Repeat the records below exactly, beginning at the first line and finishing with the line that contains "1. **Personal Fun Assistant**".

● ● ● ● ●

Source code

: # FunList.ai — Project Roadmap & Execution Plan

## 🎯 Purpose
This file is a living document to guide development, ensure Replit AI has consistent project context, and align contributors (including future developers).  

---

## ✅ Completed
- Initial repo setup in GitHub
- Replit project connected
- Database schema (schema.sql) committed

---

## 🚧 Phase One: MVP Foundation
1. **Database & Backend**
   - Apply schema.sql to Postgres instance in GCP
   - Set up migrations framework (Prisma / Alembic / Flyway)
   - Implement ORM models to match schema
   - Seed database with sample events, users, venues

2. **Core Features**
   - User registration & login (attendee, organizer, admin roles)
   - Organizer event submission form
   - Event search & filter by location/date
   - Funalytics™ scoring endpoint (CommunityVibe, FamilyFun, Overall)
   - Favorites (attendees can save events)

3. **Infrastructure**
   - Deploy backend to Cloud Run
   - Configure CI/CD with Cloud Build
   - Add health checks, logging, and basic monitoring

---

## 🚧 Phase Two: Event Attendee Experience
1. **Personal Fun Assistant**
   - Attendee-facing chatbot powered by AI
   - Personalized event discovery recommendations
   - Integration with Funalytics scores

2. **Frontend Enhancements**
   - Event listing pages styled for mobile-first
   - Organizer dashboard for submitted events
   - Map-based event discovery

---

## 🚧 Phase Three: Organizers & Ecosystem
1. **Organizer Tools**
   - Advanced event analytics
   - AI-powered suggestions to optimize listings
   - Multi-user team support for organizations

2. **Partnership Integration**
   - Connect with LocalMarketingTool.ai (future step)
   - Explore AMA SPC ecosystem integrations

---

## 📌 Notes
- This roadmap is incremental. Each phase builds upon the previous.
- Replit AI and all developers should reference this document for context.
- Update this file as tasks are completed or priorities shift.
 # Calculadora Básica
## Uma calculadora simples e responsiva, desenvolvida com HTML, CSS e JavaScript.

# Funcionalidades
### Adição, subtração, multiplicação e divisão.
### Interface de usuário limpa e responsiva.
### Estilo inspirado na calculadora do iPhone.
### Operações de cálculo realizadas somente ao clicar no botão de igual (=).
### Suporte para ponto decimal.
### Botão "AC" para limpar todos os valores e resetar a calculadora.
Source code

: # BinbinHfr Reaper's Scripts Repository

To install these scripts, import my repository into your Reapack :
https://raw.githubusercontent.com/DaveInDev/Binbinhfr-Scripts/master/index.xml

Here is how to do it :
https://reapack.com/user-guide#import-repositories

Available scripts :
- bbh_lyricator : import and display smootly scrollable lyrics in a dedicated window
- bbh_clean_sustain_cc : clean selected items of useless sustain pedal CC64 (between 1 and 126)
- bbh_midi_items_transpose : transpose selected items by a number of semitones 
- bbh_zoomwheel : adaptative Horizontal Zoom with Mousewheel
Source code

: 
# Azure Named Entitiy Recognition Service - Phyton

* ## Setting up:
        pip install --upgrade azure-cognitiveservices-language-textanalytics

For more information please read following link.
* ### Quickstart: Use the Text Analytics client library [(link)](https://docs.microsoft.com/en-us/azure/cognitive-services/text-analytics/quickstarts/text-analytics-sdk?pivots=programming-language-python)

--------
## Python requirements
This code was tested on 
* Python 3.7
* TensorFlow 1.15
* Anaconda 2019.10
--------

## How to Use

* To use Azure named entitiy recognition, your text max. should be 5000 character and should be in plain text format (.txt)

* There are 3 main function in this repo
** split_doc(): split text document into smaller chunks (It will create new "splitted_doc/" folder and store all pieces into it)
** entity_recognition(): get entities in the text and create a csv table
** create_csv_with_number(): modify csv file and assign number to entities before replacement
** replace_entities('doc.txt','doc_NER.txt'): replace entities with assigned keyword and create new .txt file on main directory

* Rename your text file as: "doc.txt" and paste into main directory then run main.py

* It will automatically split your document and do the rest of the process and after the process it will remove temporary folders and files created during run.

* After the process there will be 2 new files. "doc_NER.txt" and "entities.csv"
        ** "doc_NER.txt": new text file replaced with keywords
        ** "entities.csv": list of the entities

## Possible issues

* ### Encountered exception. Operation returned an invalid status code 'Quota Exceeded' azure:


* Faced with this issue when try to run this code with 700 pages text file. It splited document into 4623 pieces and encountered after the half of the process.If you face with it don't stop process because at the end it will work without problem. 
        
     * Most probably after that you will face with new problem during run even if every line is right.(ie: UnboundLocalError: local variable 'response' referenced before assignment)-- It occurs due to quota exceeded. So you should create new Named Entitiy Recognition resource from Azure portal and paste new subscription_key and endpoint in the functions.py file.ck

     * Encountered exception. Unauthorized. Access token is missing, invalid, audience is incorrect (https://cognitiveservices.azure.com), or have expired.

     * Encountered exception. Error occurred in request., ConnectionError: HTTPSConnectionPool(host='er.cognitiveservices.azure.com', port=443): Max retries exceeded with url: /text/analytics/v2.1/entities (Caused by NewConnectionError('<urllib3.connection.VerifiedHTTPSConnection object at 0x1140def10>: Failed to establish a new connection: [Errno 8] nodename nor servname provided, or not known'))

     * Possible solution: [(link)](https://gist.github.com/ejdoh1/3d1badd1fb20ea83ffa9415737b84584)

● ● ● ● ●

Expected answer =
Source code

: # FunList.ai — Project Roadmap & Execution Plan

## 🎯 Purpose
This file is a living document to guide development, ensure Replit AI has consistent project context, and align contributors (including future developers).  

---

## ✅ Completed
- Initial repo setup in GitHub
- Replit project connected
- Database schema (schema.sql) committed

---

## 🚧 Phase One: MVP Foundation
1. **Database & Backend**
   - Apply schema.sql to Postgres instance in GCP
   - Set up migrations framework (Prisma / Alembic / Flyway)
   - Implement ORM models to match schema
   - Seed database with sample events, users, venues

2. **Core Features**
   - User registration & login (attendee, organizer, admin roles)
   - Organizer event submission form
   - Event search & filter by location/date
   - Funalytics™ scoring endpoint (CommunityVibe, FamilyFun, Overall)
   - Favorites (attendees can save events)

3. **Infrastructure**
   - Deploy backend to Cloud Run
   - Configure CI/CD with Cloud Build
   - Add health checks, logging, and basic monitoring

---

## 🚧 Phase Two: Event Attendee Experience
1. **Personal Fun Assistant**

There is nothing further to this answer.